● PROBLEM REQUIREMENTS:
Give back each line of the material that contains the word "level".

● EXERCISE MATERIAL:

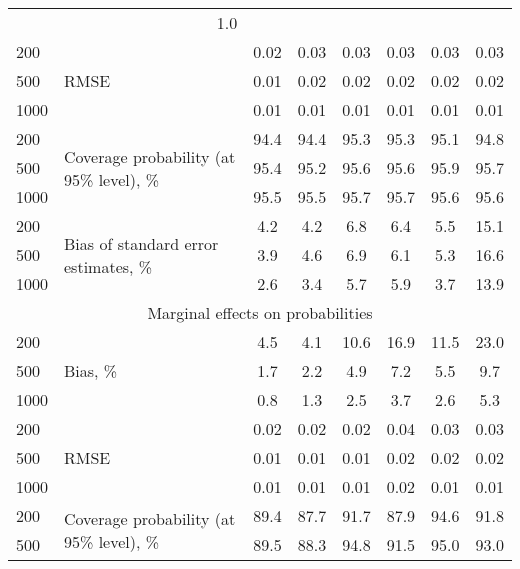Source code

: \documentclass[letterpaper,fleqn,11pt]{article}
\begin{document}
\begin{onehalfspace}
\begin{table}[htbp]
\begin{tabular}{rrcccccc}
& 1.0 \\ 
\multicolumn{1}{l}{200} & \multicolumn{1}{l}{\multirow{3}[2]{*}{RMSE}} & 0.02
& 0.03 & 0.03 & 0.03 & 0.03 & 0.03 \\ 
\multicolumn{1}{l}{500} & \multicolumn{1}{l}{} & 0.01 & 0.02 & 0.02 & 0.02 & 
0.02 & 0.02 \\ 
\multicolumn{1}{l}{1000} & \multicolumn{1}{l}{} & 0.01 & 0.01 & 0.01 & 0.01
& 0.01 & 0.01 \\ 
\multicolumn{1}{l}{200} & \multicolumn{1}{l}{\multirow{3}[2]{4cm}{Coverage
probability (at 95\% level), \%}} & 94.4 & 94.4 & 95.3 & 95.3 & 95.1 & 94.8
\\ 
\multicolumn{1}{l}{500} & \multicolumn{1}{l}{} & 95.4 & 95.2 & 95.6 & 95.6 & 
95.9 & 95.7 \\ 
\multicolumn{1}{l}{1000} & \multicolumn{1}{l}{} & 95.5 & 95.5 & 95.7 & 95.7
& 95.6 & 95.6 \\ 
\multicolumn{1}{l}{200} & \multicolumn{1}{l}{\multirow{3}[2]{4cm}{Bias of
standard error estimates, \%}} & 4.2 & 4.2 & 6.8 & 6.4 & 5.5 & 15.1 \\ 
\multicolumn{1}{l}{500} & \multicolumn{1}{l}{} & 3.9 & 4.6 & 6.9 & 6.1 & 5.3
& 16.6 \\ 
\multicolumn{1}{l}{1000} & \multicolumn{1}{l}{} & 2.6 & 3.4 & 5.7 & 5.9 & 3.7
& 13.9 \\ 
\multicolumn{8}{c}{Marginal effects on probabilities} \\ 
\multicolumn{1}{l}{200} & \multicolumn{1}{l}{\multirow{3}[1]{*}{Bias, \%}} & 
4.5 & 4.1 & 10.6 & 16.9 & 11.5 & 23.0 \\ 
\multicolumn{1}{l}{500} & \multicolumn{1}{l}{} & 1.7 & 2.2 & 4.9 & 7.2 & 5.5
& 9.7 \\ 
\multicolumn{1}{l}{1000} & \multicolumn{1}{l}{} & 0.8 & 1.3 & 2.5 & 3.7 & 2.6
& 5.3 \\ 
\multicolumn{1}{l}{200} & \multicolumn{1}{l}{\multirow{3}[2]{*}{RMSE}} & 0.02
& 0.02 & 0.02 & 0.04 & 0.03 & 0.03 \\ 
\multicolumn{1}{l}{500} & \multicolumn{1}{l}{} & 0.01 & 0.01 & 0.01 & 0.02 & 
0.02 & 0.02 \\ 
\multicolumn{1}{l}{1000} & \multicolumn{1}{l}{} & 0.01 & 0.01 & 0.01 & 0.02
& 0.01 & 0.01 \\ 
\multicolumn{1}{l}{200} & \multicolumn{1}{l}{\multirow{3}[2]{4cm}{Coverage
probability (at 95\% level), \%}} & 89.4 & 87.7 & 91.7 & 87.9 & 94.6 & 91.8
\\ 
\multicolumn{1}{l}{500} & \multicolumn{1}{l}{} & 89.5 & 88.3 & 94.8 & 91.5 & 
95.0 & 93.0 \\ 

\end{tabular}
\end{table}
\end{onehalfspace}
\end{document}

● EXERCISE ANSWER:
probability (at 95\% level), \%}} & 94.4 & 94.4 & 95.3 & 95.3 & 95.1 & 94.8
probability (at 95\% level), \%}} & 89.4 & 87.7 & 91.7 & 87.9 & 94.6 & 91.8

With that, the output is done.